# ACTION ITEM
Read the lines of the data below and retrieve those with "removemessage".

# DATA SUPPLIED
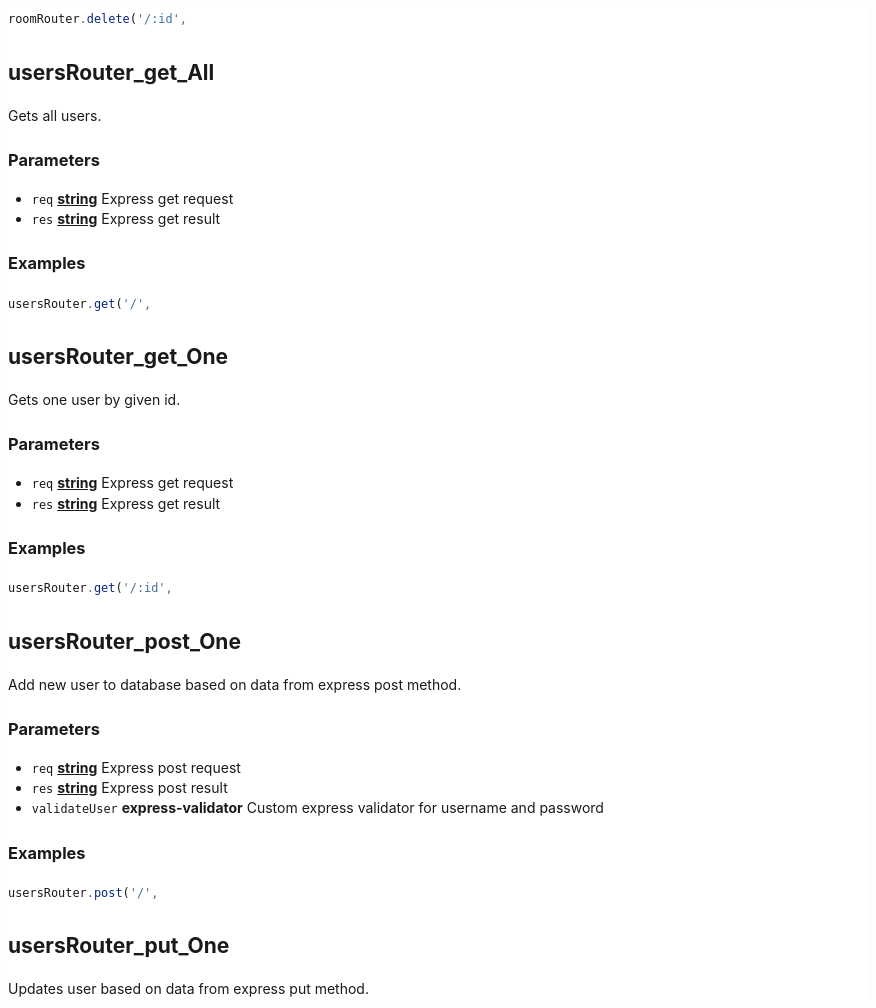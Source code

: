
 ```javascript
roomRouter.delete('/:id',
```

## usersRouter_get_All

Gets all users.

### Parameters

-   `req` **[string][129]** Express get request
-   `res` **[string][129]** Express get result

### Examples

```javascript
usersRouter.get('/',
```

## usersRouter_get_One

Gets one user by given id.

### Parameters

-   `req` **[string][129]** Express get request
-   `res` **[string][129]** Express get result

### Examples

```javascript
usersRouter.get('/:id',
```

## usersRouter_post_One

Add new user to database based on data from express post method.

### Parameters

-   `req` **[string][129]** Express post request
-   `res` **[string][129]** Express post result
-   `validateUser` **express-validator** Custom express validator for username and password

### Examples

```javascript
usersRouter.post('/',
```

## usersRouter_put_One

Updates user based on data from express put method.


[1]: #changestream
[2]: #userstream
[3]: #mongooseconnect
[4]: #parameters
[5]: #messageschema
[6]: #parameters-1
[7]: #roomschema
[8]: #parameters-2
[9]: #userschema
[10]: #parameters-3
[11]: #loginrouter_post
[12]: #parameters-4
[13]: #examples
[14]: #messagerouter_get_all
[15]: #parameters-5
[16]: #examples-1
[17]: #messagerouter_get_one
[18]: #parameters-6
[19]: #examples-2
[20]: #messagerouter_post_message
[21]: #parameters-7
[22]: #examples-3
[23]: #messagerouter_put_selected_message
[24]: #parameters-8
[25]: #examples-4
[26]: #messagerouter_delete_selected_message
[27]: #parameters-9
[28]: #examples-5
[29]: #roomrouter_get_all
[30]: #parameters-10
[31]: #examples-6
[32]: #roomrouter_get_one
[33]: #parameters-11
[34]: #examples-7
[35]: #roomrouter_post_one
[36]: #parameters-12
[37]: #examples-8
[38]: #roomrouter_update_one
[39]: #parameters-13
[40]: #examples-9
[41]: #roomrouter_delete_one
[42]: #parameters-14
[43]: #examples-10
[44]: #usersrouter_get_all
[45]: #parameters-15
[46]: #examples-11
[47]: #usersrouter_get_one
[48]: #parameters-16
[49]: #examples-12
[50]: #usersrouter_post_one
[51]: #parameters-17
[52]: #examples-13
[53]: #usersrouter_put_one
[54]: #parameters-18
[55]: #examples-14
[56]: #usersrouter_delete_one
[57]: #parameters-19
[58]: #examples-15
[59]: #checkifloggedin
[60]: #logout
[61]: #logout-1
[62]: #message
[63]: #placeholder
[64]: #alignmessages
[65]: #removemessage
[66]: #showmod
[67]: #handlemodify
[68]: #showmenubutton
[69]: #message-1
[70]: #message-2
[71]: #messages
[72]: #removemessage-1
[73]: #parameters-20
[74]: #modifymessage
[75]: #parameters-21
[76]: #scrolldown
[77]: #handlelogin
[78]: #togglevisibility
[79]: #loginform
[80]: #handleform
[81]: #properties
[82]: #createdatestring
[83]: #messageform
[84]: #handlesignup
[85]: #togglevisibility-1
[86]: #signupform
[87]: #login
[88]: #parameters-22
[89]: #authheader
[90]: #messagesgetall
[91]: #parameters-23
[92]: #create
[93]: #parameters-24
[94]: #create-1
[95]: #parameters-25
[96]: #remove
[97]: #parameters-26
[98]: #remove-1
[99]: #parameters-27
[100]: #modify
[101]: #parameters-28
[102]: #modify-1
[103]: #parameters-29
[104]: #getrooms
[105]: #getroom
[106]: #parameters-30
[107]: #updateroomusers
[108]: #parameters-31
[109]: #usersgetall
[110]: #getuser
[111]: #parameters-32
[112]: #getuser-1
[113]: #setuser
[114]: #parameters-33
[115]: #addmessage
[116]: #parameters-34
[117]: #getmessages
[118]: #removemessage-2
[119]: #parameters-35
[120]: #modifymessage-1
[121]: #parameters-36
[122]: #setuproom
[123]: #removeuserfromroom
[124]: #addroomtouser
[125]: #getrooms-1
[126]: #getcurrentuser
[127]: #handleshow
[128]: #parameters-37
[129]: https://developer.mozilla.org/docs/Web/JavaScript/Reference/Global_Objects/String
[130]: https://developer.mozilla.org/docs/Web/JavaScript/Reference/Global_Objects/JSON
[131]: https://developer.mozilla.org/docs/Web/JavaScript/Reference/Global_Objects/Object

# TASK ANSWER
[65]: #removemessage
[72]: #removemessage-1
[118]: #removemessage-2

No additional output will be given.